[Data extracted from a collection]
== Segment start ==
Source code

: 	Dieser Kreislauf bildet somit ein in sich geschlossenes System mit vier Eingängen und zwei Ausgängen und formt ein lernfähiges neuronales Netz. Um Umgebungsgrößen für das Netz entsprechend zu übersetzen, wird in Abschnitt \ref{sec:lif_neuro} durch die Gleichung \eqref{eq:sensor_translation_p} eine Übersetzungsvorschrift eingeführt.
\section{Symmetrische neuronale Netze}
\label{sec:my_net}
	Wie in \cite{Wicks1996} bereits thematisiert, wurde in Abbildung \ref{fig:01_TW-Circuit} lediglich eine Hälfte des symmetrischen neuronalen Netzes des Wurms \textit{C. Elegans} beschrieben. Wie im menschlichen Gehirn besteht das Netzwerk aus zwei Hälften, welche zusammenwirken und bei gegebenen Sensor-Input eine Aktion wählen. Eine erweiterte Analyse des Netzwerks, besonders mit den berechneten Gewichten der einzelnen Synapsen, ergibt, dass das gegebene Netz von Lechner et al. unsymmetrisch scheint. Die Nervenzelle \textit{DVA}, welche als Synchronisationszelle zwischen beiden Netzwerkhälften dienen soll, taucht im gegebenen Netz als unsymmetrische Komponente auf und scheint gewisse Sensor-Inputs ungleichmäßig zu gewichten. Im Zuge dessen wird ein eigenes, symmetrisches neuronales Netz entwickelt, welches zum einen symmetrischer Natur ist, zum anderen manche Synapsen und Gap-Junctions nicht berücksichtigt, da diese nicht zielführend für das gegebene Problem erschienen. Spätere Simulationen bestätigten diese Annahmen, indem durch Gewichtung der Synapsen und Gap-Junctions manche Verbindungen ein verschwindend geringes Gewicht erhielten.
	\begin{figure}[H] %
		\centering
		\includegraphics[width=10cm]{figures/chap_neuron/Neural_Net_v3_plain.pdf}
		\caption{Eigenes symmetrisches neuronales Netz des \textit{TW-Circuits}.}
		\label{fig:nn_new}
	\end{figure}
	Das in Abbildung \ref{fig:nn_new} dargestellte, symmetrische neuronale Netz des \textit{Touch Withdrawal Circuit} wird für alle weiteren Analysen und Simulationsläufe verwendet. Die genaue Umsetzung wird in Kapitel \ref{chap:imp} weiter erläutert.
== Segment end ==
== Segment start ==
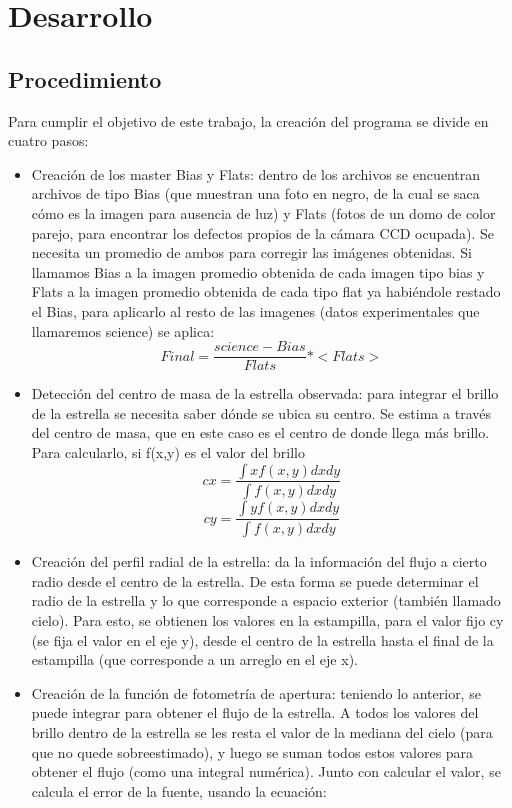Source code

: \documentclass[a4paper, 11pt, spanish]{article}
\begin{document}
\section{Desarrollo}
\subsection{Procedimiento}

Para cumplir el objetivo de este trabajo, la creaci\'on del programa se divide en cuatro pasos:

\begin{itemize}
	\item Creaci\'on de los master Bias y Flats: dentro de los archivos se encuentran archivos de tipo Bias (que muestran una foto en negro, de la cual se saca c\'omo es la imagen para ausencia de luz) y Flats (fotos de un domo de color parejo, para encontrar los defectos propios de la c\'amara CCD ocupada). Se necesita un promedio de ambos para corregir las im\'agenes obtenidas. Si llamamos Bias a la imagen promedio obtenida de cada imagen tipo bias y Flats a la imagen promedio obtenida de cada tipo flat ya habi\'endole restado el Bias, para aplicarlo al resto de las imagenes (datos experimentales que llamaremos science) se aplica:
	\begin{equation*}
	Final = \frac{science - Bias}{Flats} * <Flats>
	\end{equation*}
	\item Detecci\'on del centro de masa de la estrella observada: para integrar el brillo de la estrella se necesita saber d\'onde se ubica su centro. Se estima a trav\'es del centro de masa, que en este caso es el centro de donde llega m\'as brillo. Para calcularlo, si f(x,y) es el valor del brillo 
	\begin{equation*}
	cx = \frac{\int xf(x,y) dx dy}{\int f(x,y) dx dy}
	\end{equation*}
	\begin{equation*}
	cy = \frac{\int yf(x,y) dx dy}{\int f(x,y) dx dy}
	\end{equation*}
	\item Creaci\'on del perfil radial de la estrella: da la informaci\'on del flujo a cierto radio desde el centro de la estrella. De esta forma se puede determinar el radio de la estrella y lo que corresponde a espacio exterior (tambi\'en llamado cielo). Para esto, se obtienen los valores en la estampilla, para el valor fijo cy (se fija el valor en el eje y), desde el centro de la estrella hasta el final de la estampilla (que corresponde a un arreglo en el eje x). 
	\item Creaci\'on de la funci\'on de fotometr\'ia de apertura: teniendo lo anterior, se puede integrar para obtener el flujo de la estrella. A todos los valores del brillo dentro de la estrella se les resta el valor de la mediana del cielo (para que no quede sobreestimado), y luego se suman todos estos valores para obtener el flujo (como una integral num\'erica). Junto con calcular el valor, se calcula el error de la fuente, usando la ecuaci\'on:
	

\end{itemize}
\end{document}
== Segment end ==
Pull out every line in the data above that has the word "frac".

> _ANSWER SECTION_
	Final = \frac{science - Bias}{Flats} * <Flats>
	cx = \frac{\int xf(x,y) dx dy}{\int f(x,y) dx dy}
	cy = \frac{\int yf(x,y) dx dy}{\int f(x,y) dx dy}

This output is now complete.